With the efforts of the remarkable Dr. Adel Amer, ADIC started as a Muslim-Christian dialogue association. ADIC then began to include dialogue with members of the Jewish faith. Today, we are blessed with three great authorities who have the experience and the legitimacy to guide us with their wisdom, to show us the place of dialogue in their respective religions. What an honor it is to be associated with the men presiding over our gathering today.
Cardinal Franz Koenig is the father of the dialogue with non-Christian who has guided its destiny at the Holy See for many years. He was the first cardinal invited to give a lecture at al-Azhar in the sixties and has the privilege and trusting relationship with the grand imam of al-Azhar.
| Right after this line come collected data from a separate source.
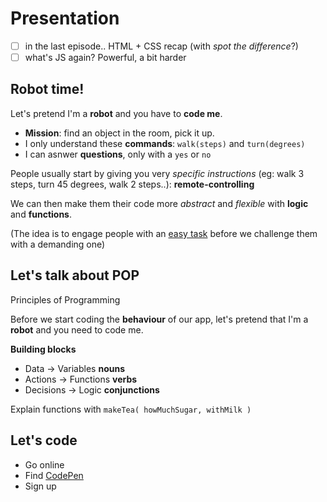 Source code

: # Presentation

- [ ] in the last episode.. HTML + CSS recap (with *spot the difference*?)
- [ ] what's JS again? Powerful, a bit harder

## Robot time!

Let's pretend I'm a **robot** and you have to **code me**.

* **Mission**: find an object in the room, pick it up.
* I only understand these **commands**: `walk(steps)` and `turn(degrees)`
* I can asnwer **questions**, only with a `yes` or `no`

People usually start by giving you very *specific instructions* (eg: walk 3 steps, turn 45 degrees, walk 2 steps..): **remote-controlling**

We can then make them their code more *abstract* and *flexible* with **logic** and **functions**.
	
(The idea is to engage people with an [easy task](http://pss.sagepub.com/content/early/2012/08/31/0956797612446024.abstract) before we challenge them with a demanding one)
	

## Let's talk about POP

Principles of Programming

Before we start coding the **behaviour** of our app, let's pretend that I'm a **robot** and you need to code me.

**Building blocks**

* Data → Variables **nouns**
* Actions → Functions **verbs**
* Decisions → Logic **conjunctions**

Explain functions with `makeTea( howMuchSugar, withMilk )`


## Let's code

* Go online
* Find [CodePen](http://codepen.io/)
* Sign up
Since their fruitful meeting in Bern last May, doors have opened to a higher level for the Muslim-Christian Dialogue. My meeting with the cardinal in Venice two years ago, when he accepted the honorary chairmanship of the ADIC, represented a turning point for us in the history of our association.
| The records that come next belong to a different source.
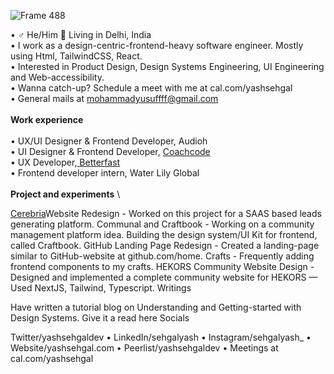 
![Frame 488](https://github.com/yussuffffff/yussuffffff/assets/141109899/895908f4-af10-442e-a03f-3d6d7d4943c0)

• ♂ He/Him 📍 Living in Delhi, India \
• I work as a design-centric-frontend-heavy software engineer. Mostly using Html, TailwindCSS, React.\
• Interested in Product Design, Design Systems Engineering, UI Engineering and Web-accessibility.\
• Wanna catch-up? Schedule a meet with me at cal.com/yashsehgal \
• General mails at mohammadyusuffff@gmail.com \
\
__Work experience__\
\
• UX/UI Designer & Frontend Developer, Audioh\
• UI Designer & Frontend Developer, [Coachcode](https://www.coachcode.net/)\
• UX Developer,[ Betterfast](betterfast,io)\
• Frontend developer intern, Water Lily Global\
\
__Project and experiments__ \

[Cerebria](https://www.cerebria.tech/)Website Redesign - Worked on this project for a SAAS based leads generating platform.
Communal and Craftbook - Working on a community management platform idea. Building the design system/UI Kit for frontend, called Craftbook.
GitHub Landing Page Redesign - Created a landing-page similar to GitHub-website at github.com/home.
Crafts - Frequently adding frontend components to my crafts.
HEKORS Community Website Design - Designed and implemented a complete community website for HEKORS — Used NextJS, Tailwind, Typescript.
Writings

Have written a tutorial blog on Understanding and Getting-started with Design Systems. Give it a read here
Socials

Twitter/yashsehgaldev • LinkedIn/sehgalyash • Instagram/sehgalyash_ • Website/yashsehgal.com • Peerlist/yashsehgaldev • Meetings at cal.com/yashsehgal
As for Chief Rabbi Rene Samuel Sirat I will be brief as his radiance already made him internationally known. This man, even in difficult moments of conflict which affected us most, was able to keep his serenity and congeniality, earning everyone’s esteem.
With all due respect, it is no surprise that the ADIC has chosen Rabbi Sirat for our first dialogue with representatives of Judaism. A man born in an Islamic country, Algeria, who spent his life in the land of Christianity, he conveys the message of humanity and peace in perfect harmony.
The renown of Dr. Mahmoud Hamdy Zagzoug comes not only from his being dean of the Department of Theology of al-Azhar with its thousand years of history, but from the fact that around the world, he has been able to reconcile objectivity, faith, and clarity of style with ease and nobility of mind. He is also the man closest to the grand imam of al-Azhar: they have always been united through their similarity of thought.
In the world in which we live, we are equally aware that dialogue is the target of destructive forces. We must therefore talk about this menace, which above all else is the danger of deformed ideas which sow trouble, doubt, and hatred.
During the course of the day, other individuals- journalists, generals, ambassadors, ministers – are going to speak to you about the various manifestations of this danger. That is the theme; the men have but to speak for themselves.